Jakarta (BERITA AIPI) - Menteri Keuangan Bambang P.S Brodjonegoro mendukung rencana Akademi Ilmu Pengetahuan Indonesia meluncurkan program Indonesian Science Fund (ISF). Skema pendanaan penelitian multi-years berdasarkan kelaikan proposal dan peneliti (merit-based) itu ditujukan untuk membiayai penelitian yang saat ini belum mendapat prioritas pendanaan. Terutama penelitian sains mendasar yang strategis untuk membangun budaya ilmiah unggul di Indonesia.
Dukungan disampaikan dalam rapat tertutup pada Kamis, 18 Desember 2014 di kantor AIPI, Medan Merdeka Selatan, yang dihadiri oleh Menteri Keuangan, Duta Besar Amerika Serikat untuk Indonesia Robert O. Blake, Utusan Khusus Amerika Serikat untuk Indonesia di bidang sains 2010-2011 Dr. Bruce Alberts, Konsul (Bidang Kerjasama Pembangunan) Departemen Luar Negeri dan Perdagangan Australia Jean Bernard Carrasco, Knowledge Sector Initiative Australia, perwakilan dari Kedutaan Besar Belanda, Kementerian Riset dan Pendidikan Tinggi, Badan Perencanaan Pembangunan Nasional, Lembaga Ilmu Pengetahuan Indonesia (LIPI), dan pimpinan AIPI. Menteri Bambang mengakui dana untuk riset di Indonesia masih sangat kecil, yaitu 0,08 persen dari anggaran, terutama untuk riset-riset dasar. "Padahal basic research sangat penting dikembangkan jika ingin memajukan berbagai sektor riil, seperti manufaktur dan agrikultur," katanya dalam rapat pada Kamis, 18 Desember 2014.

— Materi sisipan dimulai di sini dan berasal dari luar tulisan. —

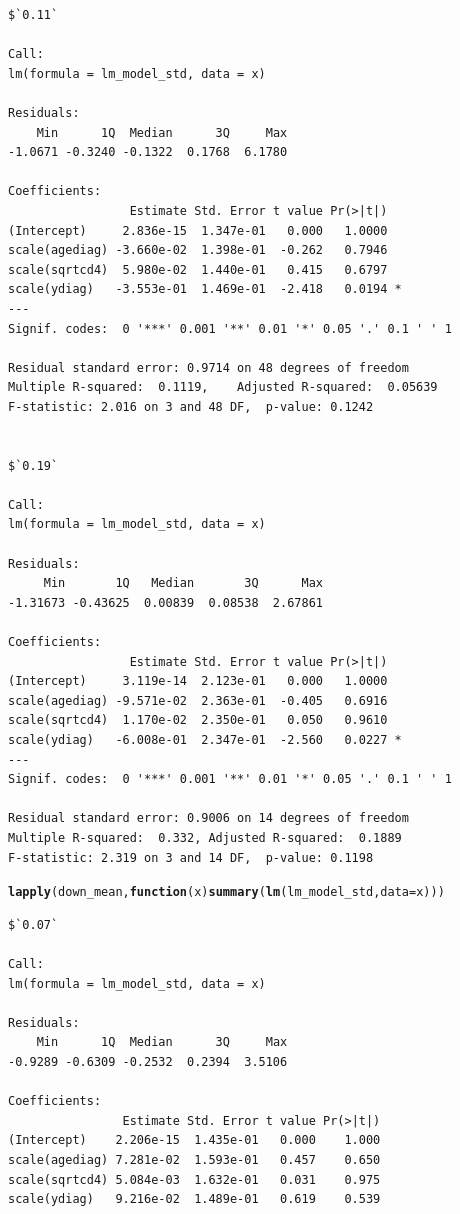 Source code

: \documentclass[]{revtex4}\usepackage[]{graphicx}\usepackage[]{color}
\makeatletter
\newcommand{\hlstd}[1]{\textcolor[rgb]{0.345,0.345,0.345}{#1}}%
\newcommand{\hlkwa}[1]{\textcolor[rgb]{0.161,0.373,0.58}{\textbf{#1}}}%
\newcommand{\hlkwc}[1]{\textcolor[rgb]{0.333,0.667,0.333}{#1}}%
\newcommand{\hlkwd}[1]{\textcolor[rgb]{0.737,0.353,0.396}{\textbf{#1}}}%
\newenvironment{kframe}{%
 \def\at@end@of@kframe{}%
 \ifinner\ifhmode%
  \def\at@end@of@kframe{\end{minipage}}%
  \begin{minipage}{\columnwidth}%
 \fi\fi%
 \def\FrameCommand##1{\hskip\@totalleftmargin \hskip-\fboxsep
 \colorbox{shadecolor}{##1}\hskip-\fboxsep
     \hskip-\linewidth \hskip-\@totalleftmargin \hskip\columnwidth}%
 \MakeFramed {\advance\hsize-\width
   \@totalleftmargin\z@ \linewidth\hsize
   \@setminipage}}%
 {\par\unskip\endMakeFramed%
 \at@end@of@kframe}
\newenvironment{knitrout}{}{} %
\makeatother
\begin{document}
\begin{knitrout}
\begin{kframe}
\begin{verbatim}
$`0.11`

Call:
lm(formula = lm_model_std, data = x)

Residuals:
    Min      1Q  Median      3Q     Max 
-1.0671 -0.3240 -0.1322  0.1768  6.1780 

Coefficients:
                 Estimate Std. Error t value Pr(>|t|)  
(Intercept)     2.836e-15  1.347e-01   0.000   1.0000  
scale(agediag) -3.660e-02  1.398e-01  -0.262   0.7946  
scale(sqrtcd4)  5.980e-02  1.440e-01   0.415   0.6797  
scale(ydiag)   -3.553e-01  1.469e-01  -2.418   0.0194 *
---
Signif. codes:  0 '***' 0.001 '**' 0.01 '*' 0.05 '.' 0.1 ' ' 1

Residual standard error: 0.9714 on 48 degrees of freedom
Multiple R-squared:  0.1119,	Adjusted R-squared:  0.05639 
F-statistic: 2.016 on 3 and 48 DF,  p-value: 0.1242


$`0.19`

Call:
lm(formula = lm_model_std, data = x)

Residuals:
     Min       1Q   Median       3Q      Max 
-1.31673 -0.43625  0.00839  0.08538  2.67861 

Coefficients:
                 Estimate Std. Error t value Pr(>|t|)  
(Intercept)     3.119e-14  2.123e-01   0.000   1.0000  
scale(agediag) -9.571e-02  2.363e-01  -0.405   0.6916  
scale(sqrtcd4)  1.170e-02  2.350e-01   0.050   0.9610  
scale(ydiag)   -6.008e-01  2.347e-01  -2.560   0.0227 *
---
Signif. codes:  0 '***' 0.001 '**' 0.01 '*' 0.05 '.' 0.1 ' ' 1

Residual standard error: 0.9006 on 14 degrees of freedom
Multiple R-squared:  0.332,	Adjusted R-squared:  0.1889 
F-statistic: 2.319 on 3 and 14 DF,  p-value: 0.1198
\end{verbatim}
\begin{alltt}
\hlkwd{lapply}\hlstd{(down_mean,} \hlkwa{function}\hlstd{(}\hlkwc{x}\hlstd{)} \hlkwd{summary}\hlstd{(}\hlkwd{lm}\hlstd{(lm_model_std,} \hlkwc{data} \hlstd{= x)))}
\end{alltt}
\begin{verbatim}
$`0.07`

Call:
lm(formula = lm_model_std, data = x)

Residuals:
    Min      1Q  Median      3Q     Max 
-0.9289 -0.6309 -0.2532  0.2394  3.5106 

Coefficients:
                Estimate Std. Error t value Pr(>|t|)
(Intercept)    2.206e-15  1.435e-01   0.000    1.000
scale(agediag) 7.281e-02  1.593e-01   0.457    0.650
scale(sqrtcd4) 5.084e-03  1.632e-01   0.031    0.975
scale(ydiag)   9.216e-02  1.489e-01   0.619    0.539


\end{verbatim}
\end{kframe}
\end{knitrout}
\end{document}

Dia menyebutkan sebagian besar pendanaan riset itu semestinya diberikan oleh negara. Namun pengelolaannya harus lebih fleksibel, tidak tergantung pada tata kelola keuangan negara. Soalnya penggunaan dana penelitian tidak bisa mengikuti sistem pelaporan bulanan, apalagi memaksakan dana selesai digunakan dalam satu tahun anggaran. "Saat ini peneliti malah terlalu sibuk dengan administrasi pertanggungjawaban keuangan, padahal dana yang didapat pun tidak seberapa," katanya.
Menteri Bambang berkaca dari pengalamannya saat menjadi mahasiswa di University of Illinois, Urbana-Champaign, Amerika Serikat. Pendanaan riset kompetitif yang diberikan oleh National Science Foundation memungkinan ilmuwan di sana menyelenggarakan penelitian multi-years dan memperkerjakan asisten penelitian. Perbedaan mencolok terasa setelah kembali ke Tanah Air karena dana penelitian yang tak seberapa besar harus digunakan sesuai dengan tata kelola keuangan negara. Pada akhirnya, tak leluasanya penggunaan dana membuat manfaat penelitian itu hanya bisa dirasakan oleh individu peneliti tapi tak banyak berpengaruh pada kemajuan Indonesia. Oleh sebab itu, Menteri Bambang mendukung program ISF yang diharapkan mampu menyediakan pendanaan penelitian yang stabil.
Indonesian Science Fund (ISF) yang tengah dipersiapkan oleh AIPI merupakan lembaga pendanaan riset otonom untuk mendukung penelitian di berbagai bidang. "Dana penelitian akan diberikan berdasarkan seleksi, termasuk track record peneliti," ujar Wakil Ketua AIPI, Profesor Satryo Soemantri Brodjonegoro, salah satu penggagas program ISF. Rencananya, program ini akan diluncurkan pada Mei 2015 bertepatan dengan Hari Kebangkitan Nasional dan peringatan 25 tahun berdirinya AIPI.
Utusan Khusus Amerika Serikat untuk Indonesia di bidang sains pada 2010-2011, Dr. Bruce Alberts, mengatakan program atau lembaga pendanaan riset dengan konsep seperti ISF sangat dibutuhkan di Indonesia. Skema serupa juga sudah lazim digunakan di berbagai negara seperti Amerika Serikat, Australia, dan negara-negara Eropa. "Seleksi berdasarkan kepatutan penelitian sangat penting dan merupakan terobosan untuk mengembangkan ilmu pengetahuan Indonesia," ujarnya. Sejumlah lembaga donor seperti USAID dan Knowledge Sector Initiative Australia juga sudah menyatakan ketertarikan untuk mendukung program ini.